The walls of Babylon and the famed pyramids were held together with bitumen, and Egyptians used it for embalming. During the 19th century in America, an oil find was often met with dismay. Pioneers, who dug wells to find water or brine, were disappointed when they struck oil. It wasn’t until 1854, with the invention of the kerosene lamp, that the first large-scale demand for petroleum emerged.

Crude Oil is a relatively abundant commodity. The world has produced approximately 650 billion barrels of oil, but another trillion barrels of proved reserves have yet to be extracted.

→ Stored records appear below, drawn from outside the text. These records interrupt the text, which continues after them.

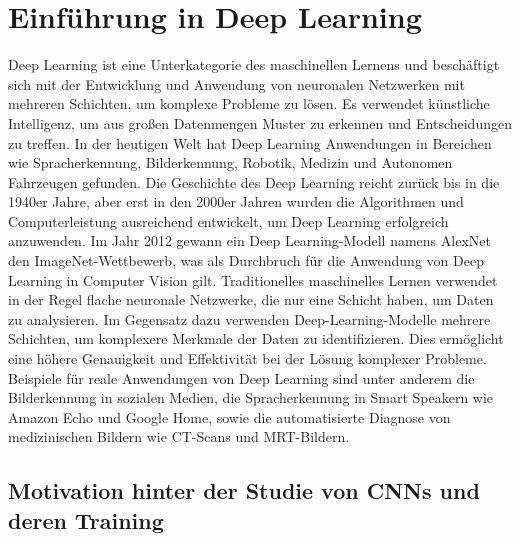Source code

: \chapter{Einführung in Deep Learning}

    Deep Learning ist eine Unterkategorie des maschinellen Lernens und beschäftigt sich mit der Entwicklung und Anwendung von neuronalen Netzwerken mit mehreren Schichten, um komplexe Probleme zu lösen. Es verwendet künstliche Intelligenz, um aus großen Datenmengen Muster zu erkennen und Entscheidungen zu treffen. 
    In der heutigen Welt hat Deep Learning Anwendungen in Bereichen wie Spracherkennung, Bilderkennung, Robotik, Medizin und Autonomen Fahrzeugen gefunden. 
    Die Geschichte des Deep Learning reicht zurück bis in die 1940er Jahre, aber erst in den 2000er Jahren wurden die Algorithmen und Computerleistung ausreichend entwickelt, um Deep Learning erfolgreich anzuwenden. 
    Im Jahr 2012 gewann ein Deep Learning-Modell namens AlexNet den ImageNet-Wettbewerb, was als Durchbruch für die Anwendung von Deep Learning in Computer Vision gilt.
    Traditionelles maschinelles Lernen verwendet in der Regel flache neuronale Netzwerke, die nur eine Schicht haben, um Daten zu analysieren. 
    Im Gegensatz dazu verwenden Deep-Learning-Modelle mehrere Schichten, um komplexere Merkmale der Daten zu identifizieren. 
    Dies ermöglicht eine höhere Genauigkeit und Effektivität bei der Lösung komplexer Probleme.
    Beispiele für reale Anwendungen von Deep Learning sind unter anderem die Bilderkennung in sozialen Medien, die Spracherkennung in Smart Speakern wie Amazon Echo und Google Home, sowie die automatisierte Diagnose von medizinischen Bildern wie CT-Scans und MRT-Bildern.

\section{Motivation hinter der Studie von CNNs und deren Training}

Crude Oil was the world’s first trillion-dollar industry and accounts for the single largest product in world trade.


Originally Brent referred to oil extracted from the Brent oilfield located in the North Sea off the coast of the UK, however, for various reasons Brent now refers to four different crude oil grades extracted from various wells in the North Sea – Brent blend, Forties blend, Osberg, and Ekofisk (together also known as BFOE). This mixing of the four oil grades actually made Brent a heavier oil, although it is still considered to be relatively light and low in sulfur.

While Brent is relatively heavier than it was in the past, it is still ideal for oil refinement and the fact that it is waterborne from oil fields near to the coast of the UK and Norway makes it all the more attractive. 

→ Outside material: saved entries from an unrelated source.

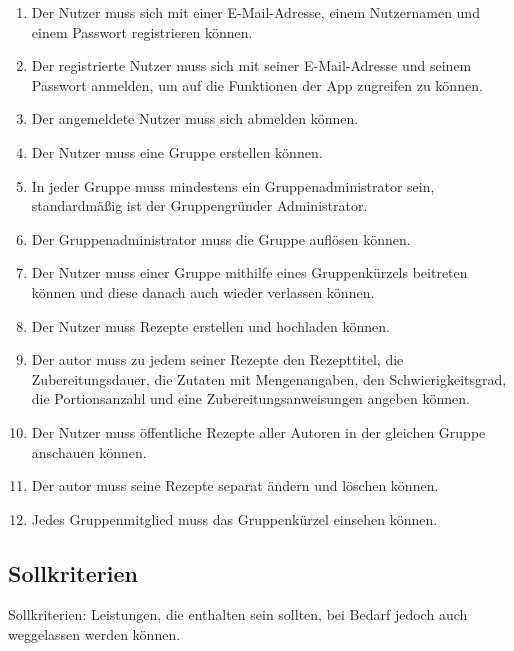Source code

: \documentclass[parskip=full]{scrartcl}
\begin{document}
\begin{enumerate}[start=1,label={$\langle$\bfseries RM\arabic*$\rangle$}, leftmargin = 5em, itemsep=4pt, parsep=4pt]
    \item Der Nutzer muss sich mit einer E-Mail-Adresse, einem Nutzernamen und einem Passwort registrieren können.\label{rm:Registering}
    \item Der registrierte Nutzer muss sich mit seiner E-Mail-Adresse und seinem Passwort anmelden, um auf die Funktionen der App zugreifen zu können. \label{rm:Login}
    \item Der angemeldete Nutzer muss sich abmelden können. \label{rm:Logout}
    \item Der Nutzer muss eine Gruppe erstellen können. \label{rm:GroupCreation}
    \item In jeder Gruppe muss mindestens ein Gruppenadministrator sein, standardmäßig ist der Gruppengründer Administrator.\label{rm:GroupAdmin}
    \item Der Gruppenadministrator muss die Gruppe auflösen können. \label{rm:GroupDeletion}
    \item Der Nutzer muss einer Gruppe mithilfe eines Gruppenkürzels beitreten können und diese danach auch wieder verlassen können.\label{rm:GroupJoining}
    \item Der Nutzer muss Rezepte erstellen und hochladen können. \label{rm:RecipeCreation}
    \item Der \Gls{autor} muss zu jedem seiner Rezepte den Rezepttitel, die Zubereitungsdauer, die Zutaten mit Mengenangaben, den Schwierigkeitsgrad, die Portionsanzahl und eine Zubereitungsanweisungen angeben können.\label{rm:RecipeContents}
    \item Der Nutzer muss öffentliche Rezepte aller Autoren in der gleichen Gruppe anschauen können.\label{rm:RecipeViewing}
    \item Der \Gls{autor} muss seine Rezepte separat ändern und löschen können.\label{rm:RecipeManagement}
    \item Jedes Gruppenmitglied muss das Gruppenkürzel einsehen können.\label{rm:GroupId}
\end{enumerate}

\subsection{Sollkriterien}
Sollkriterien: Leistungen, die enthalten sein sollten, bei Bedarf jedoch auch weggelassen werden können.
\end{document}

This makes Brent crude oil very accessible for means of transportation. The oil can be offloaded from the FPSO directly onto oil tankers and easily transported across the world by sea. It can also be sent a short distance away to oil terminals like Sullom Voe Terminal in the Shetland Islands, where it can be stored before loading on to tankers. 

It is also be sent via pipeline to refineries and storage facilities on the coast of the UK. The relative ease of transportation and its high quality makes Brent an attractive investment and plays a major part in the pricing of crude oil as well as in the adoption of Brent as the major oil benchmark price globally.


Natural Gas is a fossil fuel that is colorless, shapeless, and odorless in its pure form. It is a mixture of hydrocarbon gases formed primarily of methane, but it can also include ethane, propane, butane, and pentane. Natural Gas is combustible, clean burning, and gives off a great deal of energy.

Around 500 BC, the Chinese discovered that the energy in Natural Gas could be harnessed. They passed it through crude bamboo-shoot pipes and then burned it to boil seawater to create potable fresh water. Around 1785, Britain became the first country to commercially use Natural Gas produced from coal for streetlights and indoor lights. 



In 1821, William Hart dug the first well specifically intended to obtain Natural Gas and he is generally regarded as the “father of Natural Gas” in America.

There is a vast amount of Natural Gas estimated to still be in the ground in the U.S. Natural Gas as a source of energy is significantly less expensive than electricity per Btu (British thermal unit). Btu is a traditional unit of energy equal to about 1.055 joules or approximately the amount of energy needed to heat one pound of water.

The Natural Gas futures contract calls for the delivery of Natural Gas representing 10,000 million British thermal units (mmBtu) at the Henry Hub (a distribution hub) in Louisiana, which is the nexus of 16 intra- state and inter-state pipelines.